▶ [Task instructions] Below are entries. Copy exactly the lines running from the line that holds "Chrome Debugging Protocol." to the line that holds "web with golang", with both ends included.

Records from a dataset
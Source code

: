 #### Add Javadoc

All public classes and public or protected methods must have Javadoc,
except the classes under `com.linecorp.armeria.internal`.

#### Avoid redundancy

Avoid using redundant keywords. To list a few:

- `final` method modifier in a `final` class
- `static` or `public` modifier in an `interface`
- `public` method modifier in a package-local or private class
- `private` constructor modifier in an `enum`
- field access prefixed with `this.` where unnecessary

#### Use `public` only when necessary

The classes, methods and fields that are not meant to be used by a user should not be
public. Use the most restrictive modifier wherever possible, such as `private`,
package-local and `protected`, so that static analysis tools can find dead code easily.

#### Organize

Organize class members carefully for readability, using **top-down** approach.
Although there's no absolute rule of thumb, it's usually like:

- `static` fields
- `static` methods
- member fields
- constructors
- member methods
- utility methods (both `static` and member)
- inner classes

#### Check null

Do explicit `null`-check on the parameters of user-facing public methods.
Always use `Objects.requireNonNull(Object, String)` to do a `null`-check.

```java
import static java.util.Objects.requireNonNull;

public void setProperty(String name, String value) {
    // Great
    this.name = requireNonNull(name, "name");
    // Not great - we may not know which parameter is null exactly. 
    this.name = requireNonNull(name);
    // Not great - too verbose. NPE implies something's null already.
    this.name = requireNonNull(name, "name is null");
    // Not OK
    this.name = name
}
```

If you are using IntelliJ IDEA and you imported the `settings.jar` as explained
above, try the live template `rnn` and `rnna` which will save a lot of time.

==

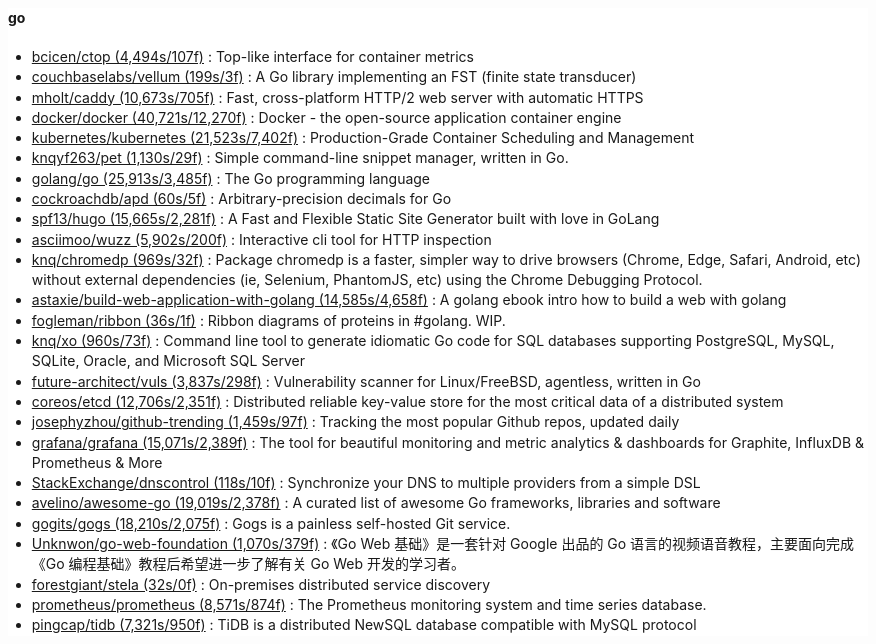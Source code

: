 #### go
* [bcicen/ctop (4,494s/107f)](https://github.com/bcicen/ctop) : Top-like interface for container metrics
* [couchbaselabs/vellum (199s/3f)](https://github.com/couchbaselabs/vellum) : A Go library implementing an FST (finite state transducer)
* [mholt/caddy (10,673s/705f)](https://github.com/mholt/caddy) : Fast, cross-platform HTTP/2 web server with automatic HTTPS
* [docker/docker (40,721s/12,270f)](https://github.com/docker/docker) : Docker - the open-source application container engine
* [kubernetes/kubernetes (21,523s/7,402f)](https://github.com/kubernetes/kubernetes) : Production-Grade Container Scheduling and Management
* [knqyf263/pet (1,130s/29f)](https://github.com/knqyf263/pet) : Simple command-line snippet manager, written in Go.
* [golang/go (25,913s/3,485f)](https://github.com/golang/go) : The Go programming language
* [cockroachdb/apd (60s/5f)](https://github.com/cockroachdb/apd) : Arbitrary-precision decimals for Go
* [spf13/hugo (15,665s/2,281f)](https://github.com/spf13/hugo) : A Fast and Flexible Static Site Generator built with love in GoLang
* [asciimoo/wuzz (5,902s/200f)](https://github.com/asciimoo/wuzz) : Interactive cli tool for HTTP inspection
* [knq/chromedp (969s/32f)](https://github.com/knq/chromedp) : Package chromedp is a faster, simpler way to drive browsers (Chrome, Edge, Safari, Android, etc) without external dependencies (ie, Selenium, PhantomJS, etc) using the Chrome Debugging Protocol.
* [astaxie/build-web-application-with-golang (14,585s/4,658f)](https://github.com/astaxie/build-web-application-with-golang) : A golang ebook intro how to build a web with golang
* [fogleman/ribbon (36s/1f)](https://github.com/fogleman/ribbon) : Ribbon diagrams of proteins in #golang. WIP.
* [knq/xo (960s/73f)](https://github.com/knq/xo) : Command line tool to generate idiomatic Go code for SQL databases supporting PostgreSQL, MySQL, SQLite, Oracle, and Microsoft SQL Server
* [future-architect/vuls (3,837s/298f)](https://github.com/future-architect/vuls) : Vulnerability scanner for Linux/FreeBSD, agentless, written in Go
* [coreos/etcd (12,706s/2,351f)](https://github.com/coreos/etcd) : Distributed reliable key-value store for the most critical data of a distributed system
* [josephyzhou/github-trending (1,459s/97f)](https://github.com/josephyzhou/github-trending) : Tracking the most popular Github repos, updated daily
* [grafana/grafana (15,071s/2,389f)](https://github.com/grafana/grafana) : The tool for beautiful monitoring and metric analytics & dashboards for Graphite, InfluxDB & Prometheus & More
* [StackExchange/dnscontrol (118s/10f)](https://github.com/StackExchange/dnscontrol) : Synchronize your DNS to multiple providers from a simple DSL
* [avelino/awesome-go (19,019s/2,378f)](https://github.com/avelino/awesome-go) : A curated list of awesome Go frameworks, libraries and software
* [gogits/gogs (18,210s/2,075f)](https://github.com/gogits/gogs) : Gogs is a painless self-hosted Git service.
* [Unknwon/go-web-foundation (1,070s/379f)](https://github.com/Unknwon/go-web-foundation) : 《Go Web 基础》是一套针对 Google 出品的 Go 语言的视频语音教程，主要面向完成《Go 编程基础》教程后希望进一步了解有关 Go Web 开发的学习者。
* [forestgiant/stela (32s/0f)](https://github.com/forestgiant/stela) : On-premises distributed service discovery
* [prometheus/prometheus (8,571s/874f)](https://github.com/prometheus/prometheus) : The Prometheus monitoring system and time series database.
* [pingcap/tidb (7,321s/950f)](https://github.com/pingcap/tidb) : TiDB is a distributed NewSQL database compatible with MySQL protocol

▶ [Task answer]
* [knq/chromedp (969s/32f)](https://github.com/knq/chromedp) : Package chromedp is a faster, simpler way to drive browsers (Chrome, Edge, Safari, Android, etc) without external dependencies (ie, Selenium, PhantomJS, etc) using the Chrome Debugging Protocol.
* [astaxie/build-web-application-with-golang (14,585s/4,658f)](https://github.com/astaxie/build-web-application-with-golang) : A golang ebook intro how to build a web with golang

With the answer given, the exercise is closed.